Offset array package with offsets in the type?

I’m a bit disappointed to realize that in OffsetArrays the offsets are a struct field instead of a type parameter. Do any alternative packages exist?

The offsets are a field instead of in the type to reduce the number of methods that need to be compiled. While I’m not aware of other offset array packages, is there anything specific that you’re trying to achieve by having the offsets in the type? In that case, it might not be too difficult to define a wrapper, and forward certain methods to the parent OffsetArray.

4 Likes

I just think it would be nice to be able to offset arrays without worrying about the array member access run time cost. But I’m aware that there’s a tradeoff between compilation time and run time.

In my program, there would be just a single offset array type, so I don’t have to worry about method explosion.

just define your own array with a constant offset then…

Maybe I’ll do that, but it doesn’t seem straightforward, I’ll have to think about various interfaces that have to be respected.

array is not tuple, the offset calculation time is really minimal, do you have benchmark showing it being a significant overhead compared to if you encode the offset in types?

1 Like

I don’t have benchmarks (I don’t exactly have anything to compare with yet), but it seems like reading the offset values for each access would cause extra data cache misses, while encoding the offsets as part of the type seems like it could enable nice optimizations. I’m just speculating, of course.

I don’t think so, whatever you do, in the end you will call

getindex(XX, M) -> getindex(OO, N)

XX is your wrapper type and user did XX[M], and OO is the final inner Julia built-in array.

The only question is how to get N. Regardless of where the offset is stored, you still need to calculate N = M + offset, I really don’t think it will be significant

The offset addition operation could be encoded in the executable code (not data) or even optimized away, if the offset is a compile time known constant.
I think the main improvement is eliminating the extra memory access.
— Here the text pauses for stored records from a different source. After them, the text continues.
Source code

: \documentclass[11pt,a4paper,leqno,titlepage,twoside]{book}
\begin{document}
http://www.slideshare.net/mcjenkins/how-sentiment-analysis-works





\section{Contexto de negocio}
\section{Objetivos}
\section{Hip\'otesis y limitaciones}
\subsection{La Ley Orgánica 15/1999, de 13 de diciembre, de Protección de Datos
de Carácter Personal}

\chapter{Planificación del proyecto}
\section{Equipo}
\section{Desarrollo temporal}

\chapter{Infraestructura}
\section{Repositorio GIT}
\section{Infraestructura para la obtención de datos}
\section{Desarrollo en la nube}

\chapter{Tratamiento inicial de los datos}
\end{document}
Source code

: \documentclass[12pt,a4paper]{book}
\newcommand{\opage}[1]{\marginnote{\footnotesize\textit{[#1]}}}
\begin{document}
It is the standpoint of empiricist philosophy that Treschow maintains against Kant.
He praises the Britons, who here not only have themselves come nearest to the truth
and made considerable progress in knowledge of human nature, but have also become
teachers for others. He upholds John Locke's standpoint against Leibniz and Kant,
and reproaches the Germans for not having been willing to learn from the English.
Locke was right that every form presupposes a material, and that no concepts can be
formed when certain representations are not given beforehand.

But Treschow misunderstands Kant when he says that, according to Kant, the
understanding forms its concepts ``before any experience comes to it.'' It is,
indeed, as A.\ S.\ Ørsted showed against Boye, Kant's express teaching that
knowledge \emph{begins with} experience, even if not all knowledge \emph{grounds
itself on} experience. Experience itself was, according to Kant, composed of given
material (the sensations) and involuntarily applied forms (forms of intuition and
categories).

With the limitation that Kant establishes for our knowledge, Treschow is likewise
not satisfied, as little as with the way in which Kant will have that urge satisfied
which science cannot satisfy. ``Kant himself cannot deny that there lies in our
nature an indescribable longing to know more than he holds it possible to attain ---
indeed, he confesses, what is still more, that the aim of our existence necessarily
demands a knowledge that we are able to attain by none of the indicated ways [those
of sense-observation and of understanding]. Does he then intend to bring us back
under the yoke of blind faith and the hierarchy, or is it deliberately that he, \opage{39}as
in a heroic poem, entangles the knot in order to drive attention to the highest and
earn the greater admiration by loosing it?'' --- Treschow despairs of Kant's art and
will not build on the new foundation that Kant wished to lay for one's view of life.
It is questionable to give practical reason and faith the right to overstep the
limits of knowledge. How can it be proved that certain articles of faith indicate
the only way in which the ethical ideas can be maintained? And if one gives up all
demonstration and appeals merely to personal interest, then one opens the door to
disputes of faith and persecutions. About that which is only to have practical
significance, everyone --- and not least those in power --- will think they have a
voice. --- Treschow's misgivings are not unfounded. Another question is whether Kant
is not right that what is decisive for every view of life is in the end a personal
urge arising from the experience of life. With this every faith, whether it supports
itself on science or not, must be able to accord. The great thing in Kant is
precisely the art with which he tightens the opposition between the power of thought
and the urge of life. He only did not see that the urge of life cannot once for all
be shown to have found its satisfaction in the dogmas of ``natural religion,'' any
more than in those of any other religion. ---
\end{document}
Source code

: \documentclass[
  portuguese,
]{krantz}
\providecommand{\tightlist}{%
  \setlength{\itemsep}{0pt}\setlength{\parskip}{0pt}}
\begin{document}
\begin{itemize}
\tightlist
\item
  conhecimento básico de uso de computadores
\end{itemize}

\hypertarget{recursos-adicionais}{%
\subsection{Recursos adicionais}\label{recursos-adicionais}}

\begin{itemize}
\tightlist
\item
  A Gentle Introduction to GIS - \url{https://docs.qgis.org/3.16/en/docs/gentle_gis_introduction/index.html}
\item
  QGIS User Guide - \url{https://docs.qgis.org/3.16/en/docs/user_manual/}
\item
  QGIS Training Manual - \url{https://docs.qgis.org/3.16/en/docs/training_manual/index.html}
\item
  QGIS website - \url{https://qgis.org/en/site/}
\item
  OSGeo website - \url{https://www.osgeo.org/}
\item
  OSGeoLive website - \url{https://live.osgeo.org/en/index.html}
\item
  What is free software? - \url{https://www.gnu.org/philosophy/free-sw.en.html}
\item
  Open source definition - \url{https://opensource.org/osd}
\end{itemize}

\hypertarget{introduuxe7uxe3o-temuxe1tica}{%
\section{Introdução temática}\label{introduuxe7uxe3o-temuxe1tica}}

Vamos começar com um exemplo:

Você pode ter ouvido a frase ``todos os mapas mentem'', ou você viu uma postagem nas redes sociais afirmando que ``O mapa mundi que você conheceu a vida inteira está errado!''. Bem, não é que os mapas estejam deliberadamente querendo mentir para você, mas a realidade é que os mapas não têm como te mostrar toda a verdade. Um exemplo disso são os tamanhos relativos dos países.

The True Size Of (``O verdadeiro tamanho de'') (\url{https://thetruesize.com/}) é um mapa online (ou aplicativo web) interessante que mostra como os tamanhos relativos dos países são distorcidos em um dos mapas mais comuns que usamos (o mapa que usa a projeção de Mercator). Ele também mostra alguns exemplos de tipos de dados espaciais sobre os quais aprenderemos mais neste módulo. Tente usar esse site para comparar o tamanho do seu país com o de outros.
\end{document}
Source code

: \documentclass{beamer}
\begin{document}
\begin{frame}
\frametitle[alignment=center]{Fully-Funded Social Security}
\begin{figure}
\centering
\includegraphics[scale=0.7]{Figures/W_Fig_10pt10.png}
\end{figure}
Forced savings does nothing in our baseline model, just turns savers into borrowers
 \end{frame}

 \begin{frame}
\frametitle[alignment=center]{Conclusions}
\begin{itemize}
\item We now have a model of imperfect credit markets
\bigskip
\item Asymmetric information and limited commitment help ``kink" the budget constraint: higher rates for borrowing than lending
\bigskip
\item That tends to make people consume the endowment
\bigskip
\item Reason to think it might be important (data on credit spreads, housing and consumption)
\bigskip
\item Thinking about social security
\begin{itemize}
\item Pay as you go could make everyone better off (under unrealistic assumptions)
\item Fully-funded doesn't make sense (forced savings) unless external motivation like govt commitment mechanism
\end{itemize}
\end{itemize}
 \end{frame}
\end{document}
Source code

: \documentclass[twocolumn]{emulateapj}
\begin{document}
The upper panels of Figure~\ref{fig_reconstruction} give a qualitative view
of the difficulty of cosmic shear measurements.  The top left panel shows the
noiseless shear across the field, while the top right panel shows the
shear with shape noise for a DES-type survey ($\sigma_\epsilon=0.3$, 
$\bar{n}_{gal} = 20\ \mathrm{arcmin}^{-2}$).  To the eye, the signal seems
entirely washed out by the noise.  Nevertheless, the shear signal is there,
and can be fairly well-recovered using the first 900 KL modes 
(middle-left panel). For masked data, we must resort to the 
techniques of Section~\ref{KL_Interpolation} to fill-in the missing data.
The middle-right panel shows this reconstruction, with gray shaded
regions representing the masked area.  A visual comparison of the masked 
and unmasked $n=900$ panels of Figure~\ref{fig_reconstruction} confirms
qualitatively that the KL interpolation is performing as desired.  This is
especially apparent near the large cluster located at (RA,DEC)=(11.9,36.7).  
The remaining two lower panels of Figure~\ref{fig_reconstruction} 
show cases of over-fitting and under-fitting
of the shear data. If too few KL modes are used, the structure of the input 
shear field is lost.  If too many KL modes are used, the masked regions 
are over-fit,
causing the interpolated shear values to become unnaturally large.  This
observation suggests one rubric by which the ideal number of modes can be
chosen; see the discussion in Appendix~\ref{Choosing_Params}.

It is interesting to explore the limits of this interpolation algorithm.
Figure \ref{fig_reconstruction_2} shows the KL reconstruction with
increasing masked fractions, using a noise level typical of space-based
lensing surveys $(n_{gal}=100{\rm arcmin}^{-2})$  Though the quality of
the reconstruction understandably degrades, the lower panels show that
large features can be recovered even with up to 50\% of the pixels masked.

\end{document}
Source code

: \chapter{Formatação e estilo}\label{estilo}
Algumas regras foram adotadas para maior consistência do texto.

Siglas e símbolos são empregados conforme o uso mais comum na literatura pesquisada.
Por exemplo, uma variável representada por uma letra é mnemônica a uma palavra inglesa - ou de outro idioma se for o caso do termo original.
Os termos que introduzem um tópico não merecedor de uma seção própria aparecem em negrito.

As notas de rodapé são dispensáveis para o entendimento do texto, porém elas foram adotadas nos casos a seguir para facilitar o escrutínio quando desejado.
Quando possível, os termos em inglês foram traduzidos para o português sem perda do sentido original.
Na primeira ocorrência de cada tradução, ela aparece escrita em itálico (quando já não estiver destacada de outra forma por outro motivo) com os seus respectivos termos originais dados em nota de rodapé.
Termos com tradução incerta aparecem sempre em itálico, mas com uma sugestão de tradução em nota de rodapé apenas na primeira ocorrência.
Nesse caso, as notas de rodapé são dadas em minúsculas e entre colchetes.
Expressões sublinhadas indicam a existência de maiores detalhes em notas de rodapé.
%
constant folding happens even when it’s not encoded as type:

julia> struct A
           a::Int
       end

julia> function f(x)
           A1 = A(1)
           return A1.a + x
       end
f (generic function with 1 method)

julia> @code_llvm f(3)
;  @ REPL[2]:1 within `f`
define i64 @julia_f_808(i64 signext %0) #0 {
top:
;  @ REPL[2]:3 within `f`
; ┌ @ int.jl:87 within `+`
   %1 = add i64 %0, 1
; └
  ret i64 %1
}

For a single getindex/setindex! const offset might help.
But for most cases, we access the elements many times within a function.
LLVM might not know the offset value, but it knows it won’t change.
So the overhead could be ignored for most usecase.

4 Likes

A fun fact that I don’t know why: OffsetArray of Array is sometimes faster than normal Array :man_shrugging:

The issue below checks a simple sum loop over the array

function arr_sum(X)
    val = zero(eltype(X))
    R = CartesianIndices(X)
    for i in R
        @inbounds val += X[i]
    end
    val
end

and you can observe that OffsetArray is basically as fast as Array.

https://github.com/JuliaLang/julia/issues/38073

1 Like

Perhaps this has something to do with various alignments within the compiled code? Some of that would vary between Julia restarts, so it might make sense to repeat benchmarks like these, restarting Julia in between.
There are many other possible benchmarking noise sources, of course, and trying to account for as many as possible can be fun.

1 Like